TASK TO CARRY OUT:
Retype exactly what runs from the first line of the data to the line with "During the Mounting", keeping both of those lines and skipping pictures.

++++

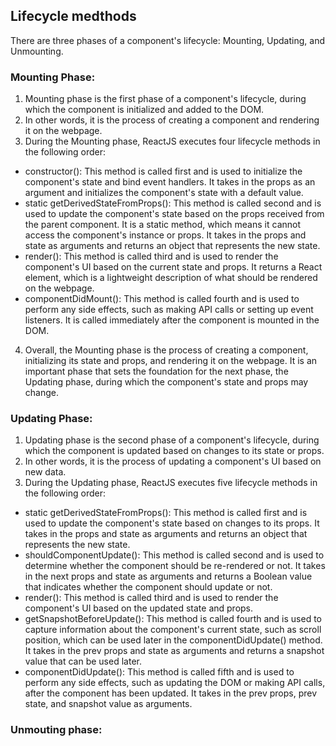 ## Lifecycle medthods
There are three phases of a component's lifecycle: Mounting, Updating, and Unmounting. 
### Mounting Phase: 
1.  Mounting phase is the first phase of a component's lifecycle, during which the component is initialized and added to the DOM.
2.  In other words, it is the process of creating a component and rendering it on the webpage.
3.  During the Mounting phase, ReactJS executes four lifecycle methods in the following order:
- constructor(): This method is called first and is used to initialize the component's state and bind event handlers. It takes in the props as an argument and initializes the component's state with a default value.
- static getDerivedStateFromProps(): This method is called second and is used to update the component's state based on the props received from the parent component. It is a static method, which means it cannot access the component's instance or props. It takes in the props and state as arguments and returns an object that represents the new state.
- render(): This method is called third and is used to render the component's UI based on the current state and props. It returns a React element, which is a lightweight description of what should be rendered on the webpage.
- componentDidMount(): This method is called fourth and is used to perform any side effects, such as making API calls or setting up event listeners. It is called immediately after the component is mounted in the DOM.
4. Overall, the Mounting phase is the process of creating a component, initializing its state and props, and rendering it on the webpage. It is an important phase that sets the foundation for the next phase, the Updating phase, during which the component's state and props may change.

### Updating Phase:
1. Updating phase is the second phase of a component's lifecycle, during which the component is updated based on changes to its state or props.
2. In other words, it is the process of updating a component's UI based on new data.
3. During the Updating phase, ReactJS executes five lifecycle methods in the following order:
- static getDerivedStateFromProps(): This method is called first and is used to update the component's state based on changes to its props. It takes in the props and state as arguments and returns an object that represents the new state.
- shouldComponentUpdate(): This method is called second and is used to determine whether the component should be re-rendered or not. It takes in the next props and state as arguments and returns a Boolean value that indicates whether the component should update or not.
- render(): This method is called third and is used to render the component's UI based on the updated state and props.
- getSnapshotBeforeUpdate(): This method is called fourth and is used to capture information about the component's current state, such as scroll position, which can be used later in the componentDidUpdate() method. It takes in the prev props and state as arguments and returns a snapshot value that can be used later.
- componentDidUpdate(): This method is called fifth and is used to perform any side effects, such as updating the DOM or making API calls, after the component has been updated. It takes in the prev props, prev state, and snapshot value as arguments.

### Unmouting phase:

++++

TASK SOLUTION:
 ## Lifecycle medthods
There are three phases of a component's lifecycle: Mounting, Updating, and Unmounting. 
### Mounting Phase: 
1.  Mounting phase is the first phase of a component's lifecycle, during which the component is initialized and added to the DOM.
2.  In other words, it is the process of creating a component and rendering it on the webpage.
3.  During the Mounting phase, ReactJS executes four lifecycle methods in the following order:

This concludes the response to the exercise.